● Task details
Repeat the records below exactly as they appear, leaving out any pictures.

[[ Material provided, beginning ]]

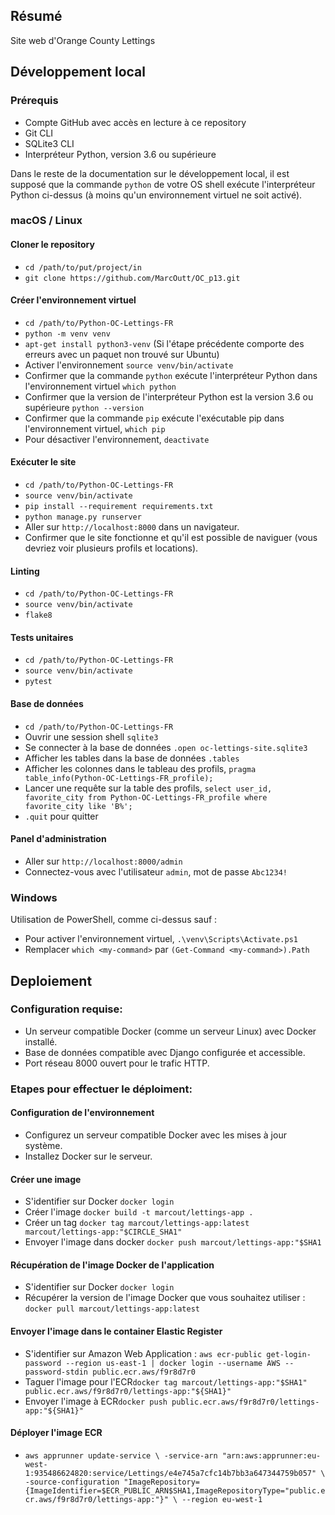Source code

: ## Résumé

Site web d'Orange County Lettings

## Développement local

### Prérequis

- Compte GitHub avec accès en lecture à ce repository
- Git CLI
- SQLite3 CLI
- Interpréteur Python, version 3.6 ou supérieure

Dans le reste de la documentation sur le développement local, il est supposé que la commande `python` de votre OS shell exécute l'interpréteur Python ci-dessus (à moins qu'un environnement virtuel ne soit activé).

### macOS / Linux

#### Cloner le repository

- `cd /path/to/put/project/in`
- `git clone https://github.com/MarcOutt/OC_p13.git`

#### Créer l'environnement virtuel

- `cd /path/to/Python-OC-Lettings-FR`
- `python -m venv venv`
- `apt-get install python3-venv` (Si l'étape précédente comporte des erreurs avec un paquet non trouvé sur Ubuntu)
- Activer l'environnement `source venv/bin/activate`
- Confirmer que la commande `python` exécute l'interpréteur Python dans l'environnement virtuel
`which python`
- Confirmer que la version de l'interpréteur Python est la version 3.6 ou supérieure `python --version`
- Confirmer que la commande `pip` exécute l'exécutable pip dans l'environnement virtuel, `which pip`
- Pour désactiver l'environnement, `deactivate`

#### Exécuter le site

- `cd /path/to/Python-OC-Lettings-FR`
- `source venv/bin/activate`
- `pip install --requirement requirements.txt`
- `python manage.py runserver`
- Aller sur `http://localhost:8000` dans un navigateur.
- Confirmer que le site fonctionne et qu'il est possible de naviguer (vous devriez voir plusieurs profils et locations).

#### Linting

- `cd /path/to/Python-OC-Lettings-FR`
- `source venv/bin/activate`
- `flake8`

#### Tests unitaires

- `cd /path/to/Python-OC-Lettings-FR`
- `source venv/bin/activate`
- `pytest`

#### Base de données

- `cd /path/to/Python-OC-Lettings-FR`
- Ouvrir une session shell `sqlite3`
- Se connecter à la base de données `.open oc-lettings-site.sqlite3`
- Afficher les tables dans la base de données `.tables`
- Afficher les colonnes dans le tableau des profils, `pragma table_info(Python-OC-Lettings-FR_profile);`
- Lancer une requête sur la table des profils, `select user_id, favorite_city from
  Python-OC-Lettings-FR_profile where favorite_city like 'B%';`
- `.quit` pour quitter

#### Panel d'administration

- Aller sur `http://localhost:8000/admin`
- Connectez-vous avec l'utilisateur `admin`, mot de passe `Abc1234!`

### Windows

Utilisation de PowerShell, comme ci-dessus sauf :

- Pour activer l'environnement virtuel, `.\venv\Scripts\Activate.ps1` 
- Remplacer `which <my-command>` par `(Get-Command <my-command>).Path`

## Deploiement

### Configuration requise:
- Un serveur compatible Docker (comme un serveur Linux) avec Docker installé.
- Base de données compatible avec Django configurée et accessible.
- Port réseau 8000 ouvert pour le trafic HTTP.

### Etapes pour effectuer le déploiment:

#### Configuration de l'environnement
- Configurez un serveur compatible Docker avec les mises à jour système.
- Installez Docker sur le serveur.

#### Créer une image
- S'identifier sur Docker `docker login`
- Créer l'image `docker build -t marcout/lettings-app .`
- Créer un tag `docker tag marcout/lettings-app:latest marcout/lettings-app:"$CIRCLE_SHA1"`
- Envoyer l'image dans docker `docker push marcout/lettings-app:"$SHA1`

#### Récupération de l'image Docker de l'application
- S'identifier sur Docker `docker login`
- Récupérer la version de l'image Docker que vous souhaitez utiliser : `docker pull marcout/lettings-app:latest`


#### Envoyer l'image dans le container Elastic Register
- S'identifier sur Amazon Web Application : `aws ecr-public get-login-password --region us-east-1 | docker login --username AWS --password-stdin public.ecr.aws/f9r8d7r0`
- Taguer l'image pour l'ECR`docker tag marcout/lettings-app:"$SHA1" public.ecr.aws/f9r8d7r0/lettings-app:"${SHA1}"`
- Envoyer l'image à ECR`docker push public.ecr.aws/f9r8d7r0/lettings-app:"${SHA1}"`

#### Déployer l'image ECR
- `aws apprunner update-service \
              -service-arn "arn:aws:apprunner:eu-west-1:935486624820:service/Lettings/e4e745a7cfc14b7bb3a647344759b057" \
              -source-configuration "ImageRepository=             {ImageIdentifier=$ECR_PUBLIC_ARN$SHA1,ImageRepositoryType="public.ecr.aws/f9r8d7r0/lettings-app:"}" \
              --region eu-west-1`

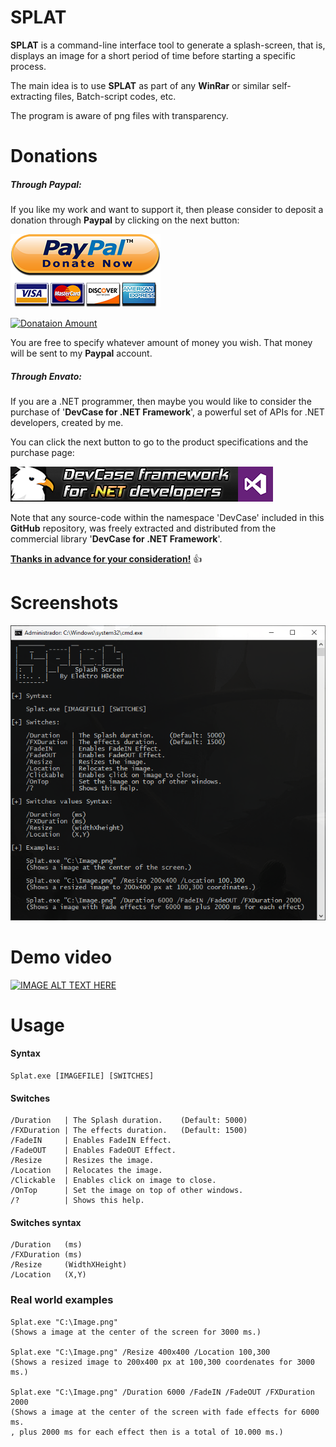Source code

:# SPLAT

**SPLAT** is a command-line interface tool to generate a splash-screen, that is, displays an image for a short period of time before starting a specific process.

The main idea is to use **SPLAT** as part of any **WinRar** or similar self-extracting files, Batch-script codes, etc.

The program is aware of png files with transparency.

# **Donations**

##### Through Paypal:
If you like my work and want to support it, then please consider to deposit a donation through **Paypal** by clicking on the next button:

[![Donataion Account](Images/Paypal.png)](https://www.paypal.com/cgi-bin/webscr?cmd=_s-xclick&hosted_button_id=E4RQEV6YF5NZY)

[![Donataion Amount](https://img.shields.io/badge/Current%20donations-0%24-red.svg)](https://www.paypal.com/cgi-bin/webscr?cmd=_s-xclick&hosted_button_id=E4RQEV6YF5NZY)

You are free to specify whatever amount of money you wish. That money will be sent to my **Paypal** account.

##### Through Envato:
If you are a .NET programmer, then maybe you would like to consider the purchase of 
'**DevCase for .NET Framework**', a powerful set of APIs for .NET developers, created by me. 

You can click the next button to go to the product specifications and the purchase page:

[![DevCase for .NET Framework](Images/DevCase%20Banner.png)](https://codecanyon.net/item/elektrokit-class-library-for-net/19260282)

Note that any source-code within the namespace 'DevCase' included in this **GitHub** repository, was freely extracted and distributed from the commercial library '**DevCase for .NET Framework**'.

<u>**Thanks in advance for your consideration!**</u> :thumbsup:

# Screenshots

![](Preview/SPLAT%2001.png)

# Demo video

[![IMAGE ALT TEXT HERE](https://img.youtube.com/vi/yn4c9w50Z9U/0.jpg)](https://www.youtube.com/watch?v=yn4c9w50Z9U) 
# Usage

#### Syntax

    Splat.exe [IMAGEFILE] [SWITCHES]
    
#### Switches

    /Duration   | The Splash duration.    (Default: 5000)
    /FXDuration | The effects duration.   (Default: 1500)
    /FadeIN     | Enables FadeIN Effect.
    /FadeOUT    | Enables FadeOUT Effect.
    /Resize     | Resizes the image.
    /Location   | Relocates the image.
    /Clickable  | Enables click on image to close.
    /OnTop      | Set the image on top of other windows.
    /?          | Shows this help.
    
#### Switches syntax

    /Duration   (ms)
    /FXDuration (ms)
    /Resize     (WidthXHeight)
    /Location   (X,Y)

### Real world examples

    Splat.exe "C:\Image.png"
    (Shows a image at the center of the screen for 3000 ms.)

    Splat.exe "C:\Image.png" /Resize 400x400 /Location 100,300
    (Shows a resized image to 200x400 px at 100,300 coordenates for 3000 ms.)

    Splat.exe "C:\Image.png" /Duration 6000 /FadeIN /FadeOUT /FXDuration 2000
    (Shows a image at the center of the screen with fade effects for 6000 ms.
    , plus 2000 ms for each effect then is a total of 10.000 ms.)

[[ Material provided, end ]]

● Your response
Source code

: ## Résumé

Site web d'Orange County Lettings

## Développement local

### Prérequis

- Compte GitHub avec accès en lecture à ce repository
- Git CLI
- SQLite3 CLI
- Interpréteur Python, version 3.6 ou supérieure

Dans le reste de la documentation sur le développement local, il est supposé que la commande `python` de votre OS shell exécute l'interpréteur Python ci-dessus (à moins qu'un environnement virtuel ne soit activé).

### macOS / Linux

#### Cloner le repository

- `cd /path/to/put/project/in`
- `git clone https://github.com/MarcOutt/OC_p13.git`

#### Créer l'environnement virtuel

- `cd /path/to/Python-OC-Lettings-FR`
- `python -m venv venv`
- `apt-get install python3-venv` (Si l'étape précédente comporte des erreurs avec un paquet non trouvé sur Ubuntu)
- Activer l'environnement `source venv/bin/activate`
- Confirmer que la commande `python` exécute l'interpréteur Python dans l'environnement virtuel
`which python`
- Confirmer que la version de l'interpréteur Python est la version 3.6 ou supérieure `python --version`
- Confirmer que la commande `pip` exécute l'exécutable pip dans l'environnement virtuel, `which pip`
- Pour désactiver l'environnement, `deactivate`

#### Exécuter le site

- `cd /path/to/Python-OC-Lettings-FR`
- `source venv/bin/activate`
- `pip install --requirement requirements.txt`
- `python manage.py runserver`
- Aller sur `http://localhost:8000` dans un navigateur.
- Confirmer que le site fonctionne et qu'il est possible de naviguer (vous devriez voir plusieurs profils et locations).

#### Linting

- `cd /path/to/Python-OC-Lettings-FR`
- `source venv/bin/activate`
- `flake8`

#### Tests unitaires

- `cd /path/to/Python-OC-Lettings-FR`
- `source venv/bin/activate`
- `pytest`

#### Base de données

- `cd /path/to/Python-OC-Lettings-FR`
- Ouvrir une session shell `sqlite3`
- Se connecter à la base de données `.open oc-lettings-site.sqlite3`
- Afficher les tables dans la base de données `.tables`
- Afficher les colonnes dans le tableau des profils, `pragma table_info(Python-OC-Lettings-FR_profile);`
- Lancer une requête sur la table des profils, `select user_id, favorite_city from
  Python-OC-Lettings-FR_profile where favorite_city like 'B%';`
- `.quit` pour quitter

#### Panel d'administration

- Aller sur `http://localhost:8000/admin`
- Connectez-vous avec l'utilisateur `admin`, mot de passe `Abc1234!`

### Windows

Utilisation de PowerShell, comme ci-dessus sauf :

- Pour activer l'environnement virtuel, `.\venv\Scripts\Activate.ps1` 
- Remplacer `which <my-command>` par `(Get-Command <my-command>).Path`

## Deploiement

### Configuration requise:
- Un serveur compatible Docker (comme un serveur Linux) avec Docker installé.
- Base de données compatible avec Django configurée et accessible.
- Port réseau 8000 ouvert pour le trafic HTTP.

### Etapes pour effectuer le déploiment:

#### Configuration de l'environnement
- Configurez un serveur compatible Docker avec les mises à jour système.
- Installez Docker sur le serveur.

#### Créer une image
- S'identifier sur Docker `docker login`
- Créer l'image `docker build -t marcout/lettings-app .`
- Créer un tag `docker tag marcout/lettings-app:latest marcout/lettings-app:"$CIRCLE_SHA1"`
- Envoyer l'image dans docker `docker push marcout/lettings-app:"$SHA1`

#### Récupération de l'image Docker de l'application
- S'identifier sur Docker `docker login`
- Récupérer la version de l'image Docker que vous souhaitez utiliser : `docker pull marcout/lettings-app:latest`


#### Envoyer l'image dans le container Elastic Register
- S'identifier sur Amazon Web Application : `aws ecr-public get-login-password --region us-east-1 | docker login --username AWS --password-stdin public.ecr.aws/f9r8d7r0`
- Taguer l'image pour l'ECR`docker tag marcout/lettings-app:"$SHA1" public.ecr.aws/f9r8d7r0/lettings-app:"${SHA1}"`
- Envoyer l'image à ECR`docker push public.ecr.aws/f9r8d7r0/lettings-app:"${SHA1}"`

#### Déployer l'image ECR
- `aws apprunner update-service \
              -service-arn "arn:aws:apprunner:eu-west-1:935486624820:service/Lettings/e4e745a7cfc14b7bb3a647344759b057" \
              -source-configuration "ImageRepository=             {ImageIdentifier=$ECR_PUBLIC_ARN$SHA1,ImageRepositoryType="public.ecr.aws/f9r8d7r0/lettings-app:"}" \
              --region eu-west-1`

Source code

:# SPLAT

**SPLAT** is a command-line interface tool to generate a splash-screen, that is, displays an image for a short period of time before starting a specific process.

The main idea is to use **SPLAT** as part of any **WinRar** or similar self-extracting files, Batch-script codes, etc.

The program is aware of png files with transparency.

# **Donations**

##### Through Paypal:
If you like my work and want to support it, then please consider to deposit a donation through **Paypal** by clicking on the next button:

[![Donataion Account](Images/Paypal.png)](https://www.paypal.com/cgi-bin/webscr?cmd=_s-xclick&hosted_button_id=E4RQEV6YF5NZY)

[![Donataion Amount](https://img.shields.io/badge/Current%20donations-0%24-red.svg)](https://www.paypal.com/cgi-bin/webscr?cmd=_s-xclick&hosted_button_id=E4RQEV6YF5NZY)

You are free to specify whatever amount of money you wish. That money will be sent to my **Paypal** account.

##### Through Envato:
If you are a .NET programmer, then maybe you would like to consider the purchase of 
'**DevCase for .NET Framework**', a powerful set of APIs for .NET developers, created by me. 

You can click the next button to go to the product specifications and the purchase page:

[![DevCase for .NET Framework](Images/DevCase%20Banner.png)](https://codecanyon.net/item/elektrokit-class-library-for-net/19260282)

Note that any source-code within the namespace 'DevCase' included in this **GitHub** repository, was freely extracted and distributed from the commercial library '**DevCase for .NET Framework**'.

<u>**Thanks in advance for your consideration!**</u> :thumbsup:

# Screenshots

![](Preview/SPLAT%2001.png)

# Demo video

[![IMAGE ALT TEXT HERE](https://img.youtube.com/vi/yn4c9w50Z9U/0.jpg)](https://www.youtube.com/watch?v=yn4c9w50Z9U) 
# Usage

#### Syntax

    Splat.exe [IMAGEFILE] [SWITCHES]
    
#### Switches

    /Duration   | The Splash duration.    (Default: 5000)
    /FXDuration | The effects duration.   (Default: 1500)
    /FadeIN     | Enables FadeIN Effect.
    /FadeOUT    | Enables FadeOUT Effect.
    /Resize     | Resizes the image.
    /Location   | Relocates the image.
    /Clickable  | Enables click on image to close.
    /OnTop      | Set the image on top of other windows.
    /?          | Shows this help.
    
#### Switches syntax

    /Duration   (ms)
    /FXDuration (ms)
    /Resize     (WidthXHeight)
    /Location   (X,Y)

### Real world examples

    Splat.exe "C:\Image.png"
    (Shows a image at the center of the screen for 3000 ms.)

    Splat.exe "C:\Image.png" /Resize 400x400 /Location 100,300
    (Shows a resized image to 200x400 px at 100,300 coordenates for 3000 ms.)

    Splat.exe "C:\Image.png" /Duration 6000 /FadeIN /FadeOUT /FXDuration 2000
    (Shows a image at the center of the screen with fade effects for 6000 ms.
    , plus 2000 ms for each effect then is a total of 10.000 ms.)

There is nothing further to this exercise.